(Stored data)
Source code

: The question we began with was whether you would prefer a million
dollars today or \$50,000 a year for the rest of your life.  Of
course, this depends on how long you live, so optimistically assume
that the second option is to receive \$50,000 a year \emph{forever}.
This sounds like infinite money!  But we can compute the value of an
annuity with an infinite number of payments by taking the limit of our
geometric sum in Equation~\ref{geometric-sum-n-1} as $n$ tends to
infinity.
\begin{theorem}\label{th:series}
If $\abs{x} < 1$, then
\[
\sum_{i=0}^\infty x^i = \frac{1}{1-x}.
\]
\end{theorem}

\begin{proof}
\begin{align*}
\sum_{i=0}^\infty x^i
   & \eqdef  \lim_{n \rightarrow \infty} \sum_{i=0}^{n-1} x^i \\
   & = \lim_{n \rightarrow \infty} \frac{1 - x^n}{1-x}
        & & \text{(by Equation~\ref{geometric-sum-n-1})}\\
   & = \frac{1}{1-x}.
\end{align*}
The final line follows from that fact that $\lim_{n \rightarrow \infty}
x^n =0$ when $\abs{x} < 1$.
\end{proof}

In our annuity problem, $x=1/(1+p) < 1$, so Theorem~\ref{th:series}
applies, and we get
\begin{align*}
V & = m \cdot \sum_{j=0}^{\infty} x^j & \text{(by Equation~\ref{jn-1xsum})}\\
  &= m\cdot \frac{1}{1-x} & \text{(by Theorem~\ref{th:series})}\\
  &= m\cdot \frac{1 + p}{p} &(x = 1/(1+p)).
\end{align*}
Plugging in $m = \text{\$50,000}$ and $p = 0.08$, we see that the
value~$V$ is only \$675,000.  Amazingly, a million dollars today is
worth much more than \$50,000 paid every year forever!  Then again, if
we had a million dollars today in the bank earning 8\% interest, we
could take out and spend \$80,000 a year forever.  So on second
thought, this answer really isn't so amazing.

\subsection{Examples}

WHAT IS EXPECTED: Please reproduce every record shown above, exactly as written.

TASK SOLUTION:
Source code

: The question we began with was whether you would prefer a million
dollars today or \$50,000 a year for the rest of your life.  Of
course, this depends on how long you live, so optimistically assume
that the second option is to receive \$50,000 a year \emph{forever}.
This sounds like infinite money!  But we can compute the value of an
annuity with an infinite number of payments by taking the limit of our
geometric sum in Equation~\ref{geometric-sum-n-1} as $n$ tends to
infinity.
\begin{theorem}\label{th:series}
If $\abs{x} < 1$, then
\[
\sum_{i=0}^\infty x^i = \frac{1}{1-x}.
\]
\end{theorem}

\begin{proof}
\begin{align*}
\sum_{i=0}^\infty x^i
   & \eqdef  \lim_{n \rightarrow \infty} \sum_{i=0}^{n-1} x^i \\
   & = \lim_{n \rightarrow \infty} \frac{1 - x^n}{1-x}
        & & \text{(by Equation~\ref{geometric-sum-n-1})}\\
   & = \frac{1}{1-x}.
\end{align*}
The final line follows from that fact that $\lim_{n \rightarrow \infty}
x^n =0$ when $\abs{x} < 1$.
\end{proof}

In our annuity problem, $x=1/(1+p) < 1$, so Theorem~\ref{th:series}
applies, and we get
\begin{align*}
V & = m \cdot \sum_{j=0}^{\infty} x^j & \text{(by Equation~\ref{jn-1xsum})}\\
  &= m\cdot \frac{1}{1-x} & \text{(by Theorem~\ref{th:series})}\\
  &= m\cdot \frac{1 + p}{p} &(x = 1/(1+p)).
\end{align*}
Plugging in $m = \text{\$50,000}$ and $p = 0.08$, we see that the
value~$V$ is only \$675,000.  Amazingly, a million dollars today is
worth much more than \$50,000 paid every year forever!  Then again, if
we had a million dollars today in the bank earning 8\% interest, we
could take out and spend \$80,000 a year forever.  So on second
thought, this answer really isn't so amazing.

\subsection{Examples}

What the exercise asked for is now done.